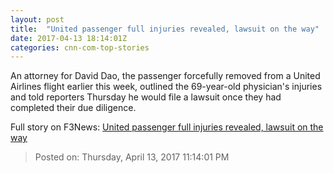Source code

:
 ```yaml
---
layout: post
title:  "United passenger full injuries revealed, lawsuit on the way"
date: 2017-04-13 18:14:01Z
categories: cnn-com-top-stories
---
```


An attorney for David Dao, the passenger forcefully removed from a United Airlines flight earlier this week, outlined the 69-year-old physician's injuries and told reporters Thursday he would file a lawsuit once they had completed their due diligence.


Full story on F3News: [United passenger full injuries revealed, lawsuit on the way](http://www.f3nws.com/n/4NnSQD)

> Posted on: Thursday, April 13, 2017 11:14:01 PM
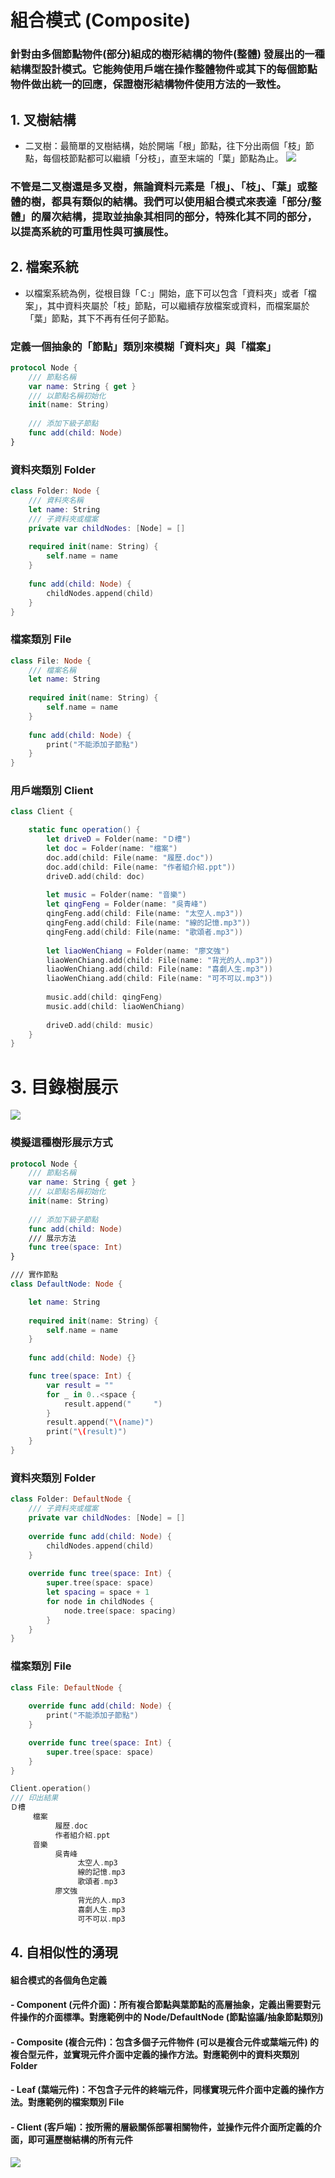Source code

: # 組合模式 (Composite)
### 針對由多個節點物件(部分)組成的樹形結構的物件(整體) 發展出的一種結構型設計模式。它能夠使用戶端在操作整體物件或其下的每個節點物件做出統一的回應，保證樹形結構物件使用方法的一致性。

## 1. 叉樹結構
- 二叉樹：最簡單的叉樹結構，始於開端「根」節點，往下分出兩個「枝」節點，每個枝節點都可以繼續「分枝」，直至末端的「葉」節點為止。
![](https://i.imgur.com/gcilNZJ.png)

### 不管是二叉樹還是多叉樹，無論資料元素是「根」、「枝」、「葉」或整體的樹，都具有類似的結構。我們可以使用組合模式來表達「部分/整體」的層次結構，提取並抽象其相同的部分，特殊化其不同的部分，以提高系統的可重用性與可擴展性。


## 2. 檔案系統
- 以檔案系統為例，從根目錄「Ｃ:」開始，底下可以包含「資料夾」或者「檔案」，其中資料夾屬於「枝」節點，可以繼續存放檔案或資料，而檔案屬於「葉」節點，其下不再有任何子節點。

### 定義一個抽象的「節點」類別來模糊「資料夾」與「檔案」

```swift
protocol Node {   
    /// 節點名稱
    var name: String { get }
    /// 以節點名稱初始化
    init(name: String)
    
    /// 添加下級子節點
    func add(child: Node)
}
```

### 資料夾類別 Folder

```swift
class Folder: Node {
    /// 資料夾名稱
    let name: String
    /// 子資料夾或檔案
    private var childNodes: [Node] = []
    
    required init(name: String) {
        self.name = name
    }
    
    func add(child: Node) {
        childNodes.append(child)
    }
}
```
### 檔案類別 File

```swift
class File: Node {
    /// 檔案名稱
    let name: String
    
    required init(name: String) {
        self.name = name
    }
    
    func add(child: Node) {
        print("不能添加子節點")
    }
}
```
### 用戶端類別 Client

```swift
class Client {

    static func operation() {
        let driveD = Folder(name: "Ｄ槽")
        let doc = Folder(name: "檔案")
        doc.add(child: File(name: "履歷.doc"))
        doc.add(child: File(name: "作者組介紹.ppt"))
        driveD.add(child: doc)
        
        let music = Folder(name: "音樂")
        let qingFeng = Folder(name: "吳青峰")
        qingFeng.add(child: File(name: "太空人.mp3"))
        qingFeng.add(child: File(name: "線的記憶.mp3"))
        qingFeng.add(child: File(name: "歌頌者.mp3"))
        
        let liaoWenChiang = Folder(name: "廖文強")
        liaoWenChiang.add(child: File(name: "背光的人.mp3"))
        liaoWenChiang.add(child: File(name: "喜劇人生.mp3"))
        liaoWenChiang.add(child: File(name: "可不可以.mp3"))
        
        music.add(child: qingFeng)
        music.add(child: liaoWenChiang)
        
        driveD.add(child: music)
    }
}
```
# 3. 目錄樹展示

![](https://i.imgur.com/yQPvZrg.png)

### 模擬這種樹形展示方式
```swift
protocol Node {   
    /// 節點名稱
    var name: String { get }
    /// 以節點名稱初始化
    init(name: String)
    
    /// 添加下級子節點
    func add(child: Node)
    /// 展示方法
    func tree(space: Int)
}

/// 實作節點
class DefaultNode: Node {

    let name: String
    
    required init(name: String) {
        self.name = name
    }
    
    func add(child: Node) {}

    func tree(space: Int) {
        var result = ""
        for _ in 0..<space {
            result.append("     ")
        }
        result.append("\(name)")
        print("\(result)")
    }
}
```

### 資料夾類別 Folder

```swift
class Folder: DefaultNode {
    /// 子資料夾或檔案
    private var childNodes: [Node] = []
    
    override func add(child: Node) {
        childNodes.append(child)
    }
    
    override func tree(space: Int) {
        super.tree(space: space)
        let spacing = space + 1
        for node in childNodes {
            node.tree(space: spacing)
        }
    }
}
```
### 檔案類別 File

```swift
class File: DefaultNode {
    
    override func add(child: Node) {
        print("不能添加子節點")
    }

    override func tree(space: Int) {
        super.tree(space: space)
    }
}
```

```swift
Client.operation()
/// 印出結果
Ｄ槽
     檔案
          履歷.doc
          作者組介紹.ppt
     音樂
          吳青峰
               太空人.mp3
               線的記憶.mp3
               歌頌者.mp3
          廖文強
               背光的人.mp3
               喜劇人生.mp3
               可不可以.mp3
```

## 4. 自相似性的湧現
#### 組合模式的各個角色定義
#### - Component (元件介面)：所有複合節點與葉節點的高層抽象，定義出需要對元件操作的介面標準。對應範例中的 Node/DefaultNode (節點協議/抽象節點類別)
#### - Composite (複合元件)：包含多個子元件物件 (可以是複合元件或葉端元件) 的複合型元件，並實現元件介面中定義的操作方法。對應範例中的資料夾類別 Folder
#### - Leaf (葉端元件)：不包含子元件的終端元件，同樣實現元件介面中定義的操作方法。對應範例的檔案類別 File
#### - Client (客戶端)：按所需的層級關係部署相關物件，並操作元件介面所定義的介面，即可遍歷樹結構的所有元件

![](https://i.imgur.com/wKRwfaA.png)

**PROBLEM TO WORK ON**
From the entries, copy out each line containing the word "Client".

**TASK OUTPUT**
### 用戶端類別 Client
class Client {
Client.operation()
#### - Client (客戶端)：按所需的層級關係部署相關物件，並操作元件介面所定義的介面，即可遍歷樹結構的所有元件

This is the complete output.